The fact that neutrinos are massive or massless plays no role in the way they interact. Neutrinos are only sensitive to the weak force, whose 'strength' is not related to mass. In fact, only the strength of gravity is connected to mass. For the other three interactions, we have different 'charges' (in the general sense). For instance, for electromagnetism this would be the electric charge (and not the mass)

Is there any physical particle that exists without having a mass? (And does Higgs give it/them a mass?)

Photon and gluons that respectively mediate the electromagnetic and the strong force are massless particles. While the Higgs boson interacts with photons and gluons, these interactions are a bit special so that they are not proportional to the masses of the involved particles.

Photons and gluons are hence really massless (this is also a prediction of the Standard Model).

If matter has anti-matter, does dark matter have anti-dark matter?

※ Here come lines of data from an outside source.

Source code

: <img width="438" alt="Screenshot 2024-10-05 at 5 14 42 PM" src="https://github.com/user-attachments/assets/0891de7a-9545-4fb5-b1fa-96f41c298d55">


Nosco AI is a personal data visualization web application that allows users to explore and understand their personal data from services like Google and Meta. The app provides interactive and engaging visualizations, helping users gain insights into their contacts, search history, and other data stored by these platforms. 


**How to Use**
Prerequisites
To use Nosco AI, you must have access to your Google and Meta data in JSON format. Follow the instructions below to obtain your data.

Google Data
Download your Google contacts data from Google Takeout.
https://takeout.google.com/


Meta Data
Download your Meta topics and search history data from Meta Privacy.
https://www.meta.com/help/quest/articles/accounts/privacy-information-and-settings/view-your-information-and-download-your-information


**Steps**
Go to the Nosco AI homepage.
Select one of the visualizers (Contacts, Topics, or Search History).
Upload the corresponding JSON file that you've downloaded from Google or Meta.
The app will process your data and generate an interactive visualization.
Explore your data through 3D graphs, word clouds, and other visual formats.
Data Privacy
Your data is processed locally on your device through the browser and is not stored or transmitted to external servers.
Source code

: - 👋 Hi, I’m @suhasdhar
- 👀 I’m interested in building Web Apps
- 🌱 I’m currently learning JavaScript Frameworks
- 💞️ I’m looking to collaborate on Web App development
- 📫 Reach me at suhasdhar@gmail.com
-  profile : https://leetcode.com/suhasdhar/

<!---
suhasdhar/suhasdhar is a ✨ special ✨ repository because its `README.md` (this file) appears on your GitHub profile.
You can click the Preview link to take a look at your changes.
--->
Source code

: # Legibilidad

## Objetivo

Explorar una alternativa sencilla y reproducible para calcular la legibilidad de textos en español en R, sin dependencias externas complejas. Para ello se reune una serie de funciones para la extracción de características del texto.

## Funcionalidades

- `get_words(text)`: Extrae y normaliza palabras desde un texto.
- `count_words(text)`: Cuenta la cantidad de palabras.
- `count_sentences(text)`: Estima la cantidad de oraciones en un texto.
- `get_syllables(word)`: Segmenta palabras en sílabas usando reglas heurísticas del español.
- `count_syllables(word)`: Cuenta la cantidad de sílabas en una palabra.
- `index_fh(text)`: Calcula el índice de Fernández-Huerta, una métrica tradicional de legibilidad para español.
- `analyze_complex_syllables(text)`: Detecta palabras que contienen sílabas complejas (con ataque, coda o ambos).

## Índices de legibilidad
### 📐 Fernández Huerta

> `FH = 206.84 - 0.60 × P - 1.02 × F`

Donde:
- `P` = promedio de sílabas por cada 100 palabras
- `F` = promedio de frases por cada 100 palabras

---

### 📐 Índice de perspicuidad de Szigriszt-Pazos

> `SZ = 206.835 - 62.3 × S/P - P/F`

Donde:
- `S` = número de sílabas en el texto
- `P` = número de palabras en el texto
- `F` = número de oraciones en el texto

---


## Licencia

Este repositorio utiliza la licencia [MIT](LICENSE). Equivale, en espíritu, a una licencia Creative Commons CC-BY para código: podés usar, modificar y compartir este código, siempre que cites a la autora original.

Yes or no. This depends on how dark matter is included in the theory. It could be its own antiparticle, or not. In fact, it is not even clear that neutrinos and anti-neutrinos are not the same thing. Both options are allowed by data for now.

Science is probably in its infancy, even with all the wonders it has produced, so I would say that yeah the Standard Model will be replaced, and then whatever replaces it will be replaced....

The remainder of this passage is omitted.